Use the following commands to download the WarpX source code:

git clone https://github.com/BLAST-WarpX/warpx.git $HOME/src/warpx

On Perlmutter, you can run either on GPU nodes with fast A100 GPUs (recommended) or CPU nodes.

A100 GPUs

We use system software modules, add environment hints and further dependencies via the file $HOME/perlmutter_gpu_warpx.profile. Create it now:

cp $HOME/src/warpx/Tools/machines/perlmutter-nersc/perlmutter_gpu_warpx.profile.example $HOME/perlmutter_gpu_warpx.profile

Script Details

# please set your project account
export proj=""  # change me! GPU projects must end in "..._g"

# remembers the location of this script
export MY_PROFILE=$(cd $(dirname $BASH_SOURCE) && pwd)"/"$(basename $BASH_SOURCE)
if [ -z ${proj-} ]; then echo "WARNING: The 'proj' variable is not yet set in your $MY_PROFILE file!

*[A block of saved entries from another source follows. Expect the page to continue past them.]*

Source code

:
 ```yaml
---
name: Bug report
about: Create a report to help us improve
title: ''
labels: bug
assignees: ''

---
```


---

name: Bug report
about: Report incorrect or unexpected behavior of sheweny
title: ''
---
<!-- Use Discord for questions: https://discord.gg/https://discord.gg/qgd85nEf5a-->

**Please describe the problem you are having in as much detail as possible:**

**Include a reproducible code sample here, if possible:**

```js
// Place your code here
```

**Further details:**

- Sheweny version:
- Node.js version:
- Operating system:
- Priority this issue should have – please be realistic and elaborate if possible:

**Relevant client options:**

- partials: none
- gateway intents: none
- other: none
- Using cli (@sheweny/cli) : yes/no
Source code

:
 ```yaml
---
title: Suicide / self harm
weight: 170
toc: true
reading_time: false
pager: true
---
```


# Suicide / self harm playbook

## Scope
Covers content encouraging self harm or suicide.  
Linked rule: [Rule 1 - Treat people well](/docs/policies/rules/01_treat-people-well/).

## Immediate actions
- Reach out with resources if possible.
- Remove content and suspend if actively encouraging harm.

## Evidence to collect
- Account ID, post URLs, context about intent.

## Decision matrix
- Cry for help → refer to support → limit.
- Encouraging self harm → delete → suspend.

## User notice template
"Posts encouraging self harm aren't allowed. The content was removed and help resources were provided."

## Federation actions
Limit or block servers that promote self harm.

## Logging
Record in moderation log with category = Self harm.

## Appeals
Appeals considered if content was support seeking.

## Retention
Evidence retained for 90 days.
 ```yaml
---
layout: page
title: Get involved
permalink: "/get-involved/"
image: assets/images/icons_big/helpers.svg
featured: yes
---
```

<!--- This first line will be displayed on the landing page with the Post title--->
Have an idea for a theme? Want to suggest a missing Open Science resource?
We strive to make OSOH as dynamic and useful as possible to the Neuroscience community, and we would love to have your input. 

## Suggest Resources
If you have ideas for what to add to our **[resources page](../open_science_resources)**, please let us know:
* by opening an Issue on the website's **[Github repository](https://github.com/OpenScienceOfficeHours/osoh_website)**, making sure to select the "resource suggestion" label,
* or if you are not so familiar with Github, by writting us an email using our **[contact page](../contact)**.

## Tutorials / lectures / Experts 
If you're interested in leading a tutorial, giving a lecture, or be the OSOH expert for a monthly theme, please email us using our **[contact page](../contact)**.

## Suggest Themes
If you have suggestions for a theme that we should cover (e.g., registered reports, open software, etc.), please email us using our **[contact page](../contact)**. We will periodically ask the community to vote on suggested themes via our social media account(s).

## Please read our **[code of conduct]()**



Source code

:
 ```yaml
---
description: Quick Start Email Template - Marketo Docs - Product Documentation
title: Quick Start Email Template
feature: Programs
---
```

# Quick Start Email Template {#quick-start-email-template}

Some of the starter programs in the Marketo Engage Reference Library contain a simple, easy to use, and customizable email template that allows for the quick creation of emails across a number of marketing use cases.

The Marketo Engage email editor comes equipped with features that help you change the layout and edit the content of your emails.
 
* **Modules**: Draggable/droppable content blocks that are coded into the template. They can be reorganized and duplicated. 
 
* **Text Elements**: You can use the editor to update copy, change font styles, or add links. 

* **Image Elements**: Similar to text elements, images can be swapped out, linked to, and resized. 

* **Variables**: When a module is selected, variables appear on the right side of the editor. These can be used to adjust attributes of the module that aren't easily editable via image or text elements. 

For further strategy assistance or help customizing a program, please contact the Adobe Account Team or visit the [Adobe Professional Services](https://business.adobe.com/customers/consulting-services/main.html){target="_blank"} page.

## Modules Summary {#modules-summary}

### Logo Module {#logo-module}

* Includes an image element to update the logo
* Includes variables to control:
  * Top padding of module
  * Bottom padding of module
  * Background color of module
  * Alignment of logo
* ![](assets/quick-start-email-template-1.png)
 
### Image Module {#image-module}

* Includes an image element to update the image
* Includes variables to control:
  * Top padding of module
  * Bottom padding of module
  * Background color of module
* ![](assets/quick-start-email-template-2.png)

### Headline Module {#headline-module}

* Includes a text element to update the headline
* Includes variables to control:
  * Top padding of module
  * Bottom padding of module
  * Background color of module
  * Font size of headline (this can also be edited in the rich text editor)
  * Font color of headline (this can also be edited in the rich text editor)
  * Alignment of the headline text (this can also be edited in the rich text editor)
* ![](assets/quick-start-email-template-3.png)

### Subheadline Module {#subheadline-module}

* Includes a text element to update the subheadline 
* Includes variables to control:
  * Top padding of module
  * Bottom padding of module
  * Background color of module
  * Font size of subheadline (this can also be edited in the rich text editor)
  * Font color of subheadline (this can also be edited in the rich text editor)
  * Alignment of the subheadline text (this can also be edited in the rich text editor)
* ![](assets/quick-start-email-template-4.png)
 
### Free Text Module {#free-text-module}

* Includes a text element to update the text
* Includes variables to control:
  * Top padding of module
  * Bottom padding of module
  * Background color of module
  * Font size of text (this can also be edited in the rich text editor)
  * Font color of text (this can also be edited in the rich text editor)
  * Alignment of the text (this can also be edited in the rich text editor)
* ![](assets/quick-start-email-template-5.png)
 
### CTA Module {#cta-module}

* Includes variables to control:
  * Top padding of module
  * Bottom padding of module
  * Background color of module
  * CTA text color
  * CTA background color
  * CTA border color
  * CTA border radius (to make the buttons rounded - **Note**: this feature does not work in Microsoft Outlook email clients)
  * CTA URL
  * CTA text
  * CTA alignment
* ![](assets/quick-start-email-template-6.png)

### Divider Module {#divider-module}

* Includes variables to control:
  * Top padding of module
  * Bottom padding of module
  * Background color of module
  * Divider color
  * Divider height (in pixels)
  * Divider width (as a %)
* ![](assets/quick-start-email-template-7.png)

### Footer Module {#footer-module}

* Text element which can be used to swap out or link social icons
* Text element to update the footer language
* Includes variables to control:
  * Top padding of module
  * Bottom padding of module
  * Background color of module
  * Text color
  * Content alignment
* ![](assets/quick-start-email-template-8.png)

Please edit its line 2 to continue!"; return; fi

# required dependencies
module load gpu
module load PrgEnv-gnu
module load craype
module load craype-x86-milan
module load craype-accel-nvidia80
module load cudatoolkit
module load gcc-native/13.2  # default gcc-native/14 breaks pybind11 builds with NVCC 12.9.41
module load cmake/3.30.2

# missing modules installed here
export SW_DIR=${PSCRATCH}/storage/sw/warpx/perlmutter/gpu

# optional: for QED support with detailed tables
export CMAKE_PREFIX_PATH=${SW_DIR}/boost-1.82.0:${CMAKE_PREFIX_PATH}
export LD_LIBRARY_PATH=${SW_DIR}/boost-1.82.0/lib:${LD_LIBRARY_PATH}

# optional: for openPMD and PSATD+RZ support
module load cray-hdf5-parallel/1.12.2.9
export CMAKE_PREFIX_PATH=${SW_DIR}/c-blosc-1.21.1:${CMAKE_PREFIX_PATH}
export CMAKE_PREFIX_PATH=${SW_DIR}/adios2-2.10.2:${CMAKE_PREFIX_PATH}
export CMAKE_PREFIX_PATH=${SW_DIR}/blaspp-2024.05.31:${CMAKE_PREFIX_PATH}
export CMAKE_PREFIX_PATH=${SW_DIR}/lapackpp-2024.05.31:${CMAKE_PREFIX_PATH}

export LD_LIBRARY_PATH=${SW_DIR}/c-blosc-1.21.1/lib64:${LD_LIBRARY_PATH}
export LD_LIBRARY_PATH=${SW_DIR}/adios2-2.10.2/lib64:${LD_LIBRARY_PATH}
export LD_LIBRARY_PATH=${SW_DIR}/blaspp-2024.05.31/lib64:${LD_LIBRARY_PATH}
export LD_LIBRARY_PATH=${SW_DIR}/lapackpp-2024.05.31/lib64:${LD_LIBRARY_PATH}

export PATH=${SW_DIR}/adios2-2.10.2/bin:${PATH}

# optional: CCache
export PATH=${SW_DIR}/ccache-4.10.2:$PATH

# optional: for Python bindings or libEnsemble
module load cray-python/3.11.5

if [ -d "${SW_DIR}/venvs/warpx-gpu" ]
then
  source ${SW_DIR}/venvs/warpx-gpu/bin/activate
fi

# an alias to request an interactive batch node for one hour
#   for parallel execution, start on the batch node: srun <command>
alias getNode="salloc -N 1 --ntasks-per-node=4 -t 1:00:00 -q interactive -C gpu --gpu-bind=none -c 32 -G 4 -A $proj"
# an alias to run a command on a batch node for up to 30min
#   usage: runNode <command>
alias runNode="srun -N 1 --ntasks-per-node=4 -t 0:30:00 -q interactive -C gpu --gpu-bind=none -c 32 -G 4 -A $proj"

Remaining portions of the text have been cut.